Bishop told the Chronicle’s Editorial Board the sheriff’s legal team is reviewing a couple revisions proposed by the school district, and he’s expecting CCSO to give a response to his staff in a week's time.
Those contractual suggestions include a request by the school district’s financial auditor to have SROs document their activities, and another by the Academy of Environmental Science (AES) board to replace its school’s SRO with a guardian.
AES Board Chairwoman Michelle Leeper said Wednesday the board's vote for the replacement took place because it thought a guardian was a better fit for the school's size and budget.
Bishop said one SRO costs the school district around $96,000.
School district board members voted in April to hire on eight guardians at roughly $40,000 apiece to supplement the sheriff’s SROs now in each of the district’s 22 public schools as a result of last year’s $2.5 million SRO contract.
Bishop said state law obligates CCSO to provide guardians with 144 hours of training, which includes a guardian reaching 85% in shooting proficiency, 5% higher than deputies need to have.
School District Police Chief Larry “Buddy” Grant will supervise the guardians and act as a liaison between them, the school board and sheriff’s office, Bishop said.
“He’s the hand-to-hand, day-to-day management with the squad,” Bishop said of Grant, formerly CCSO’s undersheriff.
Unlike deputies and SROs, guardians have no arresting authority, they can’t discipline students and they can’t be relied on to cover after-school student events. Their main duty is to neutralize an active shooter or assailant on campus, Bishop said.
Threats to schools, staff and students will still be investigated by the sheriff’s office and Grant.
To that point, Assistant Superintendent Mike Mullen said, Grant has looked into about a half-dozen school threats since the start of May.
Mullen said the school board will consider at its next meeting whether to expel four students for making school-shooting threats, which calls for a minimum one-year expulsion and prosecutorial referral to the State Attorney’s Office.
Bishop and Mullen said district officials have to be careful how they notify the public about threats because it could influence copycats and/or cause unnecessary panic if it's not legitimate.

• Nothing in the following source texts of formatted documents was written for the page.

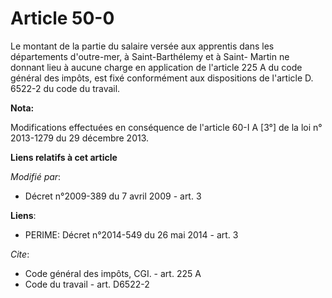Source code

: # Article 50-0

Le montant de la partie du salaire versée aux apprentis dans les départements d'outre-mer, à Saint-Barthélemy et à Saint-
Martin ne donnant lieu à aucune charge en application de l'article 225 A du code général des impôts, est fixé conformément
aux dispositions de l'article D. 6522-2 du code du travail.

**Nota:**

Modifications effectuées en conséquence de l'article 60-I A [3°] de la loi n° 2013-1279 du 29 décembre 2013.

**Liens relatifs à cet article**

_Modifié par_:

  - Décret n°2009-389 du 7 avril 2009 - art. 3

**Liens**:

  - PERIME: Décret n°2014-549 du 26 mai 2014 - art. 3

_Cite_:

  - Code général des impôts, CGI. - art. 225 A
  - Code du travail - art. D6522-2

“You don’t want to create hysteria when it’s not there,” Bishop said.
But he said they also recognize the need for parents to be informed, and would rather put correct information out than have rumors circulate.

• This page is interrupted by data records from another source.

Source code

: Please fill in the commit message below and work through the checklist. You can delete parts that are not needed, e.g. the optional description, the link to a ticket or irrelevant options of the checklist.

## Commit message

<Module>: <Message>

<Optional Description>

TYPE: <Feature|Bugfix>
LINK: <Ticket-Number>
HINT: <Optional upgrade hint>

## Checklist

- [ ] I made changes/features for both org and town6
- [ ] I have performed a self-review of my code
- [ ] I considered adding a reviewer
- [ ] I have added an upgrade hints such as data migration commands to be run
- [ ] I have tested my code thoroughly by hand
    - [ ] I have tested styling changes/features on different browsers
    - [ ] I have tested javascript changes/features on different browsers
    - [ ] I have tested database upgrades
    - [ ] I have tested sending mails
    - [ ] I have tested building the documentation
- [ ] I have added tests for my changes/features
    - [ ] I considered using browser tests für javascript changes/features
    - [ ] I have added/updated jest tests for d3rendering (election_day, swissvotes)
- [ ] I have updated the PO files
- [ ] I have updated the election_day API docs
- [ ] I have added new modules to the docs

“We have just been worn out from calls from parents asking, ‘We want to know,’” Mullen said. “It might as well come from us because it’s out there anyhow.”

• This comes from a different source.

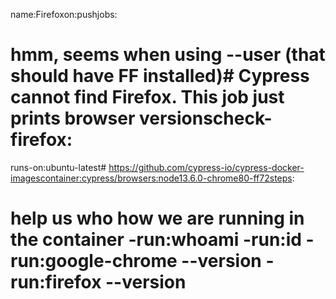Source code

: name:Firefoxon:pushjobs:
# hmm, seems when using --user (that should have FF installed)# Cypress cannot find Firefox. This job just prints browser versionscheck-firefox:
runs-on:ubuntu-latest# https://github.com/cypress-io/cypress-docker-imagescontainer:cypress/browsers:node13.6.0-chrome80-ff72steps:
# help us who how we are running in the container -run:whoami -run:id -run:google-chrome --version -run:firefox --version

Afterward, Bishop said, the district’s hands are pretty tied when it comes to getting the parents of at-risk students to seek out mental-health counseling.
“I would love for there to be some mandate to force parents to take them to services,” Bishop said. “There’s not a lot of accountability with parents.”
But right now, removing the offending student from school indefinitely is “the only tool in the toolbox,” said Mullen, who acknowledged that expelling and further isolating a student could be worse for the child than counseling, but said the district must prioritize safety.
“I’m not willing to put them back in a classroom next to another kid,” he said.